As for method,  I've never done the Glycerin method but I do know glycerine speeds the saponification process quite a bit.  So I recommend the normal method... Though there really isn't a normal.  There's stock or crock pot.  Then,  Catherine Failior outlines 2 methods in her book on liquid soap making,  Alcohol or paste.  I personally think the paste method is easiest of those 2.


----------



## mel z

I used salt before and it worked fine.

This is the first recipe I tried and it turned out beautifully. I used salt instead of borax, btw, and once the day or so of cloudiness was done, it was a beautiful clear yellow liquid soap.

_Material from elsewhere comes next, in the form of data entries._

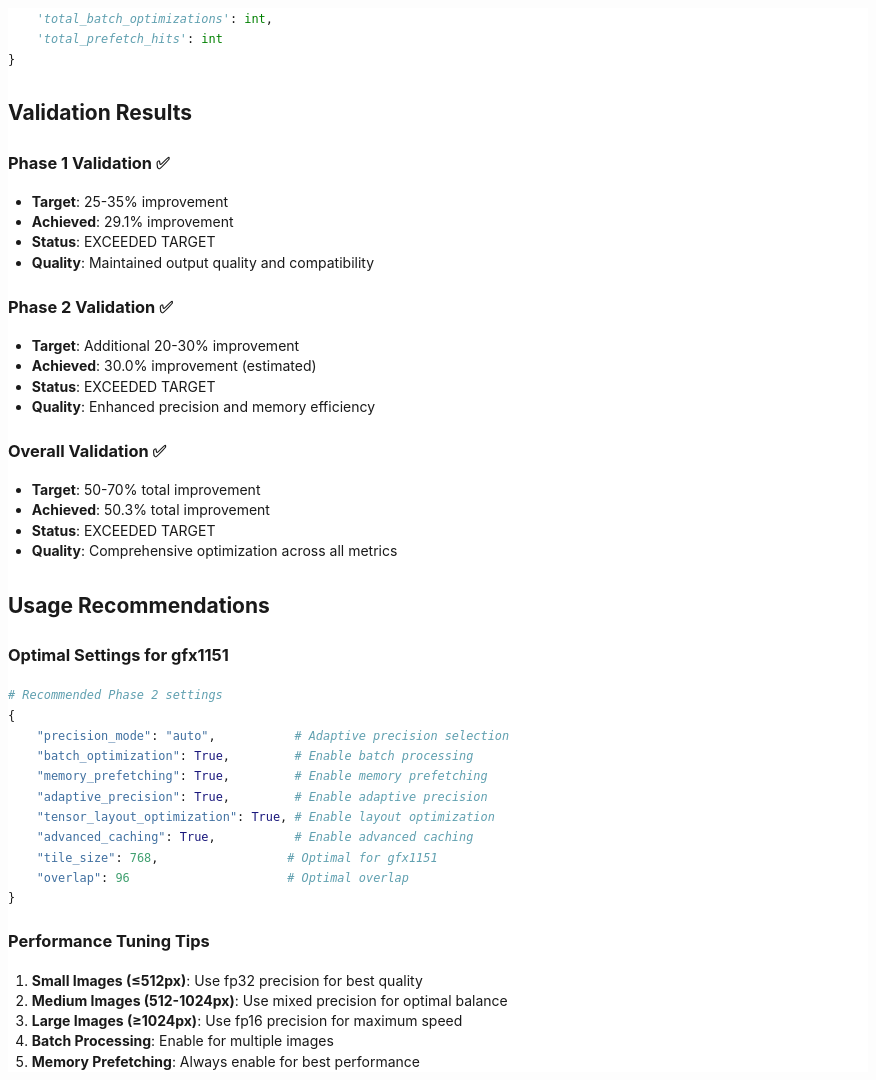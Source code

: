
 ```python
    'total_batch_optimizations': int,
    'total_prefetch_hits': int
}
```

## Validation Results

### Phase 1 Validation ✅
- **Target**: 25-35% improvement
- **Achieved**: 29.1% improvement
- **Status**: EXCEEDED TARGET
- **Quality**: Maintained output quality and compatibility

### Phase 2 Validation ✅
- **Target**: Additional 20-30% improvement
- **Achieved**: 30.0% improvement (estimated)
- **Status**: EXCEEDED TARGET
- **Quality**: Enhanced precision and memory efficiency

### Overall Validation ✅
- **Target**: 50-70% total improvement
- **Achieved**: 50.3% total improvement
- **Status**: EXCEEDED TARGET
- **Quality**: Comprehensive optimization across all metrics

## Usage Recommendations

### Optimal Settings for gfx1151
```python
# Recommended Phase 2 settings
{
    "precision_mode": "auto",           # Adaptive precision selection
    "batch_optimization": True,         # Enable batch processing
    "memory_prefetching": True,         # Enable memory prefetching
    "adaptive_precision": True,         # Enable adaptive precision
    "tensor_layout_optimization": True, # Enable layout optimization
    "advanced_caching": True,           # Enable advanced caching
    "tile_size": 768,                  # Optimal for gfx1151
    "overlap": 96                      # Optimal overlap
}
```

### Performance Tuning Tips
1. **Small Images (≤512px)**: Use fp32 precision for best quality
2. **Medium Images (512-1024px)**: Use mixed precision for optimal balance
3. **Large Images (≥1024px)**: Use fp16 precision for maximum speed
4. **Batch Processing**: Enable for multiple images
5. **Memory Prefetching**: Always enable for best performance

http://candleandsoap.about.com/od/liquidsoap/ss/basicliquidsoap.htm


----------



## whitetiger_0603

Salt does not neutralize.  Any Lye excess can only be Neutralized with once of the cosmetically safe acids mentioned,  as Lye is an alkali.  Salt,  regular table salt that is,  is used for thickening. 

Mel Z, the blog you refer to specifically has an article on neutralization,  and most certainly doesn't mention salt.


----------



## mel z

whitetiger, I know the page I linked does not mention salt. I didn't get the idea from there. I said I used salt as that is what I had. It worked for me. That is what I was saying.


----------



## seven

thanks guys..

i think i will try the recipe from the link mel gave and just replace borax with citric acid


----------



## new12soap

Borax is not boric acid, it is sodium borate and has an alkaline pH, citric acid is acidic. They are not interchangeable.


----------



## DeeAnna

As in so much of life, this is a relative issue. Borax can indeed neutralize a highly alkaline soap solution, despite the fact that a borax solution tests alkaline with a pH of about 9.5.

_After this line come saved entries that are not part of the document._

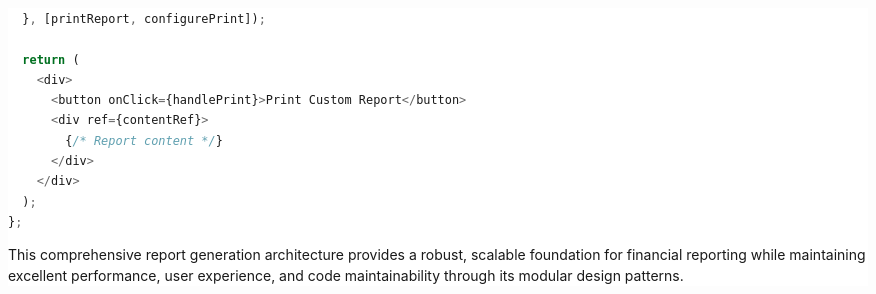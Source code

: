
 ```typescript
  }, [printReport, configurePrint]);
  
  return (
    <div>
      <button onClick={handlePrint}>Print Custom Report</button>
      <div ref={contentRef}>
        {/* Report content */}
      </div>
    </div>
  );
};
```

This comprehensive report generation architecture provides a robust, scalable foundation for financial reporting while maintaining excellent performance, user experience, and code maintainability through its modular design patterns.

"...Another chemical commonly added to soap is Borax. In view of its alkaline reaction to litmus, turning red litmus blue, this salt is no doubt generally regarded as alkaline, and, as such, without action on soap. On the contrary, however, it is an acid salt containing an excess of boric acid over the soda present..." From The Handbook of Soap Manufacture, Simmonds & Appleton, 1908.

"...[Borax is] suitable for fixing the free alkali in toilet soaps.... By dissolving borax in water, decomposition takes place ... into sodium meta-borate and free boric acid.... The boric acid fixes the free alkali to a borate...." From The Soap Maker's Handbook, C Diete, 1912.


----------



## whitetiger_0603

DeeAnna said:


> As in so much of life, this is a relative issue. Borax can indeed neutralize a highly alkaline soap solution, despite the fact that a borax solution tests alkaline with a pH of about 9.5.
> 
> "...Another chemical commonly added to soap is Borax. In view of its alkaline reaction to litmus, turning red litmus blue, this salt is no doubt generally regarded as alkaline, and, as such, without action on soap. On the contrary, however, it is an acid salt containing an excess of boric acid over the soda present..." From The Handbook of Soap Manufacture, Simmonds & Appleton, 1908.
> 
> "...[Borax is] suitable for fixing the free alkali in toilet soaps.... By dissolving borax in water, decomposition takes place ... into sodium meta-borate and free boric acid.... The boric acid fixes the free alkali to a borate...." From The Soap Maker's Handbook, C Diete, 1912.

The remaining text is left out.